13,5 miljard pensioengeld naar vermogensbeheer
Nederlandse pensioenfondsen waren vorig jaar een recordbedrag van 14,5 miljard euro kwijt aan de uitvoering van pensioenen. Dat is twee keer zoveel als in 2020, zo meldt het FD. Prestatievergoedingen liggen zeer gevoelig, zowel bij politiek Den Haag als bij de pensioenfondsen zelf. Deze kosten verdwijnen in de zakken van vermogensbeheerders in plaats van werkenden en gepensioneerden.

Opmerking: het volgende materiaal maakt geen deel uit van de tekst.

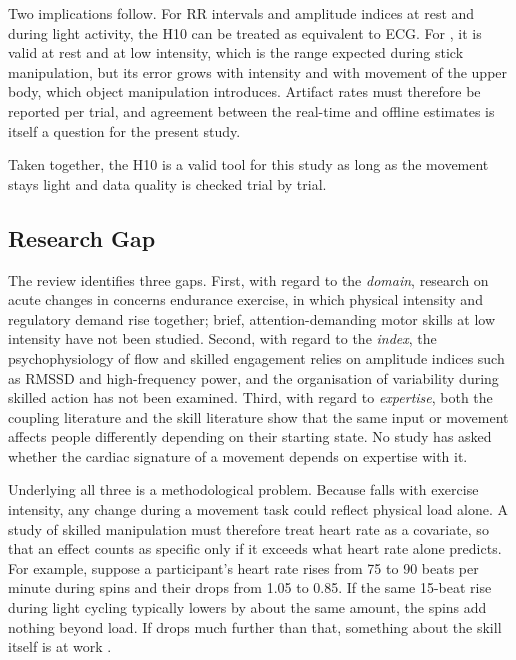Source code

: Two implications follow. For RR intervals and amplitude indices at rest and during light activity, the H10 can be treated as equivalent to ECG. For \al, it is valid at rest and at low intensity, which is the range expected during stick manipulation, but its error grows with intensity and with movement of the upper body, which object manipulation introduces. Artifact rates must therefore be reported per trial, and agreement between the real-time and offline \al{} estimates is itself a question for the present study.

Taken together, the H10 is a valid tool for this study as long as the movement stays light and data quality is checked trial by trial.

\subsection{Research Gap}
\label{sec:bg-gap}

The review identifies three gaps. First, with regard to the \emph{domain}, research on acute changes in \al{} concerns endurance exercise, in which physical intensity and regulatory demand rise together; brief, attention-demanding motor skills at low intensity have not been studied. Second, with regard to the \emph{index}, the psychophysiology of flow and skilled engagement relies on amplitude indices such as RMSSD and high-frequency power, and the organisation of variability during skilled action has not been examined. Third, with regard to \emph{expertise}, both the coupling literature and the skill literature show that the same input or movement affects people differently depending on their starting state. No study has asked whether the cardiac signature of a movement depends on expertise with it.

Underlying all three is a methodological problem. Because \al{} falls with exercise intensity, any change during a movement task could reflect physical load alone. A study of skilled manipulation must therefore treat heart rate as a covariate, so that an effect counts as specific only if it exceeds what heart rate alone predicts. For example, suppose a participant's heart rate rises from 75 to 90 beats per minute during spins and their \al{} drops from 1.05 to 0.85. If the same 15-beat rise during light cycling typically lowers \al{} by about the same amount, the spins add nothing beyond load. If \al{} drops much further than that, something about the skill itself is at work .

Het FD schrijft dat de totale uitvoeringskosten stegen met 42 procent ten opzichte van 2020, het vorige recordjaar. De hogere kosten kwamen vrijwel geheel ten laste van het vermogensbeheer, die bijna verdubbelden tot 13,5 miljard euro. Deze conclusie trok onderzoeksbureau Bell bestudering van 184 jaarverslagen van pensioenfondsen.

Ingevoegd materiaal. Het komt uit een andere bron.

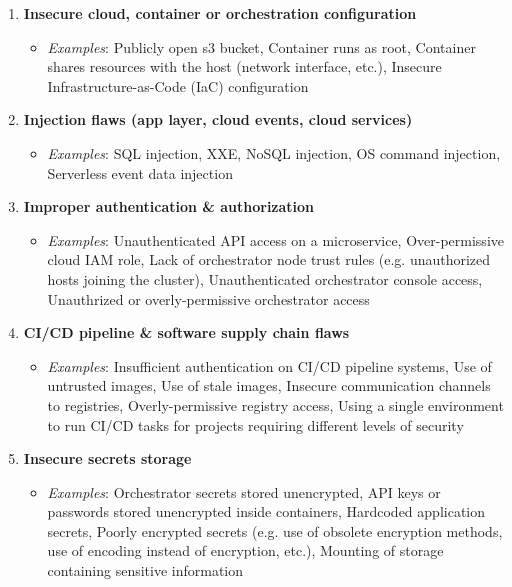 \begin{enumerate}
    \item \textbf{Insecure cloud, container or orchestration configuration}
    \begin{itemize}
        \item \textit{Examples}: Publicly open s3 bucket, Container runs as root, Container shares resources with the host (network interface, etc.), Insecure Infrastructure-as-Code (IaC) configuration\\
    \end{itemize}
    \item \textbf{Injection flaws (app layer, cloud events, cloud services)}
    \begin{itemize}
        \item \textit{Examples}: SQL injection, XXE, NoSQL injection, OS command injection, Serverless event data injection\\
    \end{itemize}
    \item \textbf{Improper authentication \& authorization}
    \begin{itemize}
        \item \textit{Examples}: Unauthenticated API access on a microservice, Over-permissive cloud IAM role, Lack of orchestrator node trust rules (e.g. unauthorized hosts joining the cluster), Unauthenticated orchestrator console access, Unauthrized or overly-permissive orchestrator access\\
    \end{itemize}
    \item \textbf{CI/CD pipeline \& software supply chain flaws}
    \begin{itemize}
        \item \textit{Examples}: Insufficient authentication on CI/CD pipeline systems, Use of untrusted images, Use of stale images, Insecure communication channels to registries, Overly-permissive registry access, Using a single environment to run CI/CD tasks for projects requiring different levels of security\\
    \end{itemize}
    \item \textbf{Insecure secrets storage}
    \begin{itemize}
        \item \textit{Examples}: Orchestrator secrets stored unencrypted, API keys or passwords stored unencrypted inside containers, Hardcoded application secrets, Poorly encrypted secrets (e.g. use of obsolete encryption methods, use of encoding instead of encryption, etc.), Mounting of storage containing sensitive information\\

\end{itemize}
\end{enumerate}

De pensioenfondsen ABP en PFZW, zowel in Nederland als internationaal grote instellingen, betaalden volgens het FD bijna vijf miljard euro aan prestatievergoedingen. De krant tekent hierbij wel aan dat bijna alle Nederlandse fondsen die in private equity beleggen de kosten zagen stijgen.

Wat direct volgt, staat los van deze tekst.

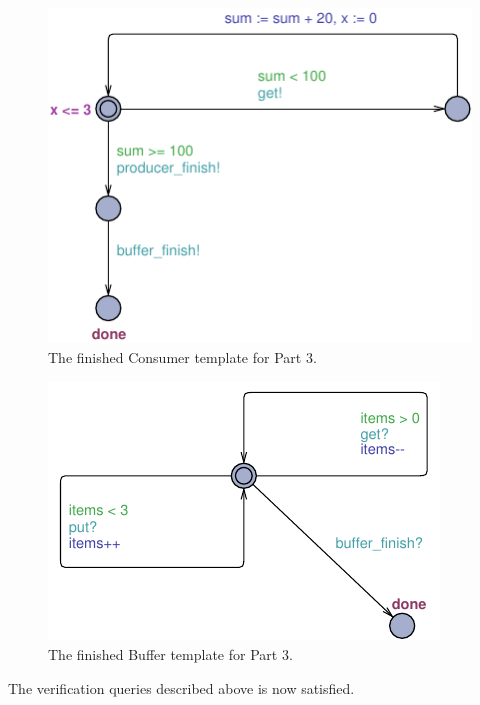 \documentclass[a4paper,10pt]{article}
\begin{document}
\begin{figure}[h]
  \center
  \includegraphics{Part3ConsumerFixed.pdf}
  \caption{The finished Consumer template for Part 3.}
  \label{img:part3consumerFixed}
\end{figure}

\begin{figure}[h]
  \center
  \includegraphics{Part3BufferFixed.pdf}
  \caption{The finished Buffer template for Part 3.}
  \label{img:part3bufferFixed}
\end{figure}

The verification queries described above is now satisfied.
\end{document}
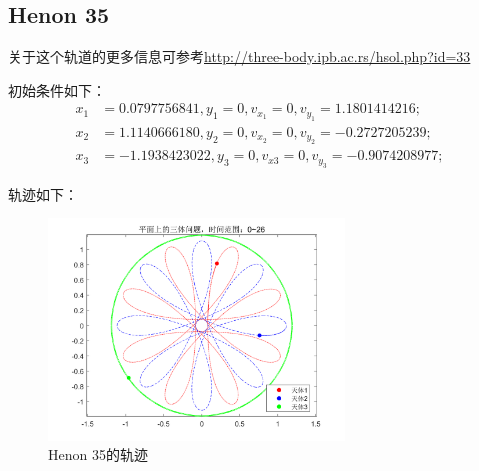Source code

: \documentclass{article}
\begin{document}
\subsection{Henon 35}
\par 关于这个轨道的更多信息可参考\url{http://three-body.ipb.ac.rs/hsol.php?id=33}
\par 初始条件如下：
\begin{align*}
	x_1&= 0.0797756841 , y_1= 0,	v_{x_1}= 0, v_{y_1}= 1.1801414216;\\
	x_2&= 1.1140666180 , y_2= 0, 	v_{x_2}= 0, v_{y_2}= -0.2727205239;\\
	x_3&= -1.1938423022 ,y_3=0,		v_{x3}= 0, v_{y_3}= -0.9074208977;
\end{align*}
\par 轨迹如下：
\begin{figure}[H]
	\centering  %
	\includegraphics[width=0.7\textwidth]{一些优美的周期解//Henon 35}
	\caption{Henon 35的轨迹}
	\label{Henon_35}
\end{figure}
\end{document}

Tegenover de prestatievergoedingen stond in 2021 een gemiddeld beleggingsrendement van 7,3 procent. ABP en PFZW behaalden een rendement van ruim tien procent, terwijl de rest het met ongeveer de helft daarvan moest doen. Ambtenarenfonds ABP noemt de hoge kosten voor vermogensbeheer 'fors en moeilijk uit te leggen'.